Many of you will have already played around with this instantaneous (and slightly dizzying) search experience over the past few days, and if you weren’t so offended by yet another cause for information overload, you are probably already liking it.

If you haven’t yet noticed this update to Google’s search page (who knows, you might be one of those wierdies who actually prefer Bing), the Instant functionality brings users search results while they are still typing.

Most of the time, the engine will deliver the right website you are looking for before you even get to complete the keyword, eliminating the need to hit the Enter key. For example, to find Anthill on Google all you need to do is type “Anthi” and stop.

Here’s a fun video to provide a visual example.

Google Instant Explained in Song

You’d think the story ends here? Well, that’s just the beginning.

The moment Google unveiled its novelty technology it inspired a young Stanford student named Feross Aboukhadijeh to create an Instant search experience for Youtube that blinked through its video archive for instant results.

He posted his work on Hacker News (a.k.a. Y-Combinator, or the Mecca for Coders) and within 24 hours — in what quickly became the topic of global internet chatter — Feross received a tweet directly from Youtube CEO Chad Hurley asking “Are you ready to leave school?”

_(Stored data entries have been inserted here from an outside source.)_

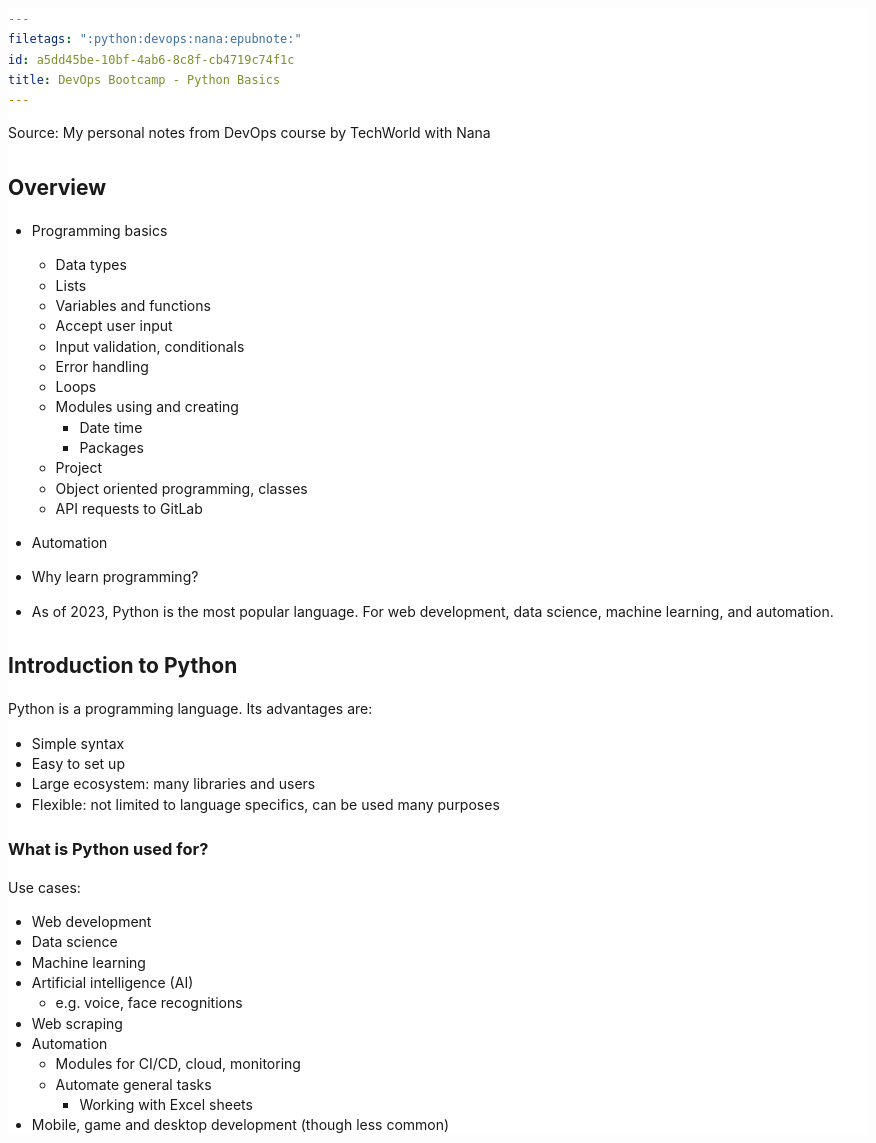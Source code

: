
 ```yaml
---
filetags: ":python:devops:nana:epubnote:"
id: a5dd45be-10bf-4ab6-8c8f-cb4719c74f1c
title: DevOps Bootcamp - Python Basics
---
```


Source: My personal notes from DevOps course by TechWorld with Nana

## Overview

- Programming basics

  - Data types
  - Lists
  - Variables and functions
  - Accept user input
  - Input validation, conditionals
  - Error handling
  - Loops
  - Modules using and creating
    - Date time
    - Packages
  - Project
  - Object oriented programming, classes
  - API requests to GitLab

- Automation

- Why learn programming?

- As of 2023, Python is the most popular language. For web development,
  data science, machine learning, and automation.

## Introduction to Python

Python is a programming language. Its advantages are:

- Simple syntax
- Easy to set up
- Large ecosystem: many libraries and users
- Flexible: not limited to language specifics, can be used many purposes

### What is Python used for?

Use cases:

- Web development
- Data science
- Machine learning
- Artificial intelligence (AI)
  - e.g. voice, face recognitions
- Web scraping
- Automation
  - Modules for CI/CD, cloud, monitoring
  - Automate general tasks
    - Working with Excel sheets
- Mobile, game and desktop development (though less common)
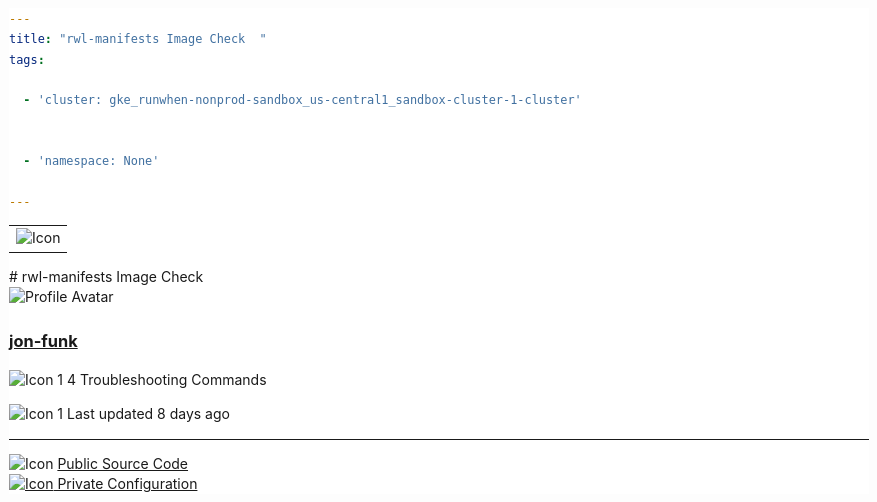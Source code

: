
```yaml
---
title: "rwl-manifests Image Check  "
tags: 

  - 'cluster: gke_runwhen-nonprod-sandbox_us-central1_sandbox-cluster-1-cluster'


  - 'namespace: None'

---
```


<table class="invisible-table">
  <tr>
    <td class="icon-cell">
      <img src="https://storage.googleapis.com/runwhen-nonprod-shared-images/icons/container-registry.svg" alt="Icon" />
    </td>
  </tr>
</table>
# rwl-manifests Image Check    
<div class="author-block">
  <img src="/github_profile_cache/jon-funk_icon.png" alt="Profile Avatar" class="author-avatar">
  <div class="author-info">
    <a href="https://github.com/jon-funk" target="_blank">
    <h3 class="author-name">jon-funk</a></h3>
  <p class="author-bio">
      <img src="https://storage.googleapis.com/runwhen-nonprod-shared-images/icons/terminal.svg" alt="Icon 1" class="bio-icon">
    4 Troubleshooting Commands</p>
      <p class="author-bio">
     <img src="https://storage.googleapis.com/runwhen-nonprod-shared-images/icons/calendar_month.svg" alt="Icon 1" class="bio-icon">
    Last updated 8 days ago </p>
  </div>
</div>
  

<p></p>
<hr class="custom-hr">
<div class="command-header-grid">
  <div class="grid-item">
    <img class="card-icon" src="https://storage.googleapis.com/runwhen-nonprod-shared-images/icons/public.svg" alt="Icon">
    <a href="https://github.com/runwhen-contrib/rw-cli-codecollection/tree/main/codebundles/k8s-image-check/runbook.robot" target="_blank">Public Source Code</a>
  </div>

  <div class="grid-item">
    <a href="#" id="configLink" onclick="return false;">
      <img class="card-icon" src="https://storage.googleapis.com/runwhen-nonprod-shared-images/icons/lock.svg" alt="Icon">
      Private Configuration
    </a>
  </div>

The story spurred a flurry of hackers converting every existing online application to Instant — most for the thrill of the challenge, rather than to seek job offers. And in another 24 hours a stream of Unofficial Instant Services were born:

  • Google Maps Instant,
  • Google Image Instant,
  • Hacker News Instant,
  • Twitter Instant, PHP Instant; and,
  • Techmeme Instant.

(To name just a few)

Fans even created their own website Instantise.com to home all these Instant off-spring apps.

Isn’t this a Yahoo! innovation?

So what’s with all this hype? Is this great march toward instant online experiences the result of a new technology revolution? Apparently not.

Only this week, I witnessed a fellow Melbourne coder and cofounder of Crowdmass, Tim Wu, hacking up a Yahoo Instant (with a “I’m Feeling Lucky” twist) in a matter of two hours!

Yes, two hours, that’s all it took.

Further digging revealed that the engineers at Yahoo! did actually come up with a similar instant search functionality (without the “I’m Feeling Lucky” twist) five years before Google, called Livesearch.

What happened there? Stephen Hood, who was a product manager on Yahoo!’s search team in 2005 said in his blog after the 8 September Google launch:

“Yahoo would not let us ship LiveSearch on yahoo.com or as a part of Yahoo’s search engine. Instead we were only allowed to launch it on AllTheWeb, a smaller, lower-traffic search engine that Yahoo had acquired years earlier and largely left to atrophy. (In comparison, Google just launched it on google.com. Boom.)”

Sure, the world five years ago was very different from the way things are today, and perhaps it wasn’t quite the right time to introduce something as radical as Instant. Perhaps the processing power of our computers and the strength of our broadband networks weren’t up to the task. Perhaps Yahoo! made the right decision not to launch Livesearch in 2005.

But even in today’s sophisticated online environment Google’s decisiveness to go ahead with Instant Search involves some remarkable risk taking. There was no public beta, no secondary website to test the concept out. Instant Search was installed and directly replaced the single most critical service of the Google empire – Search.

Search revolution or baseless hype? You tell me.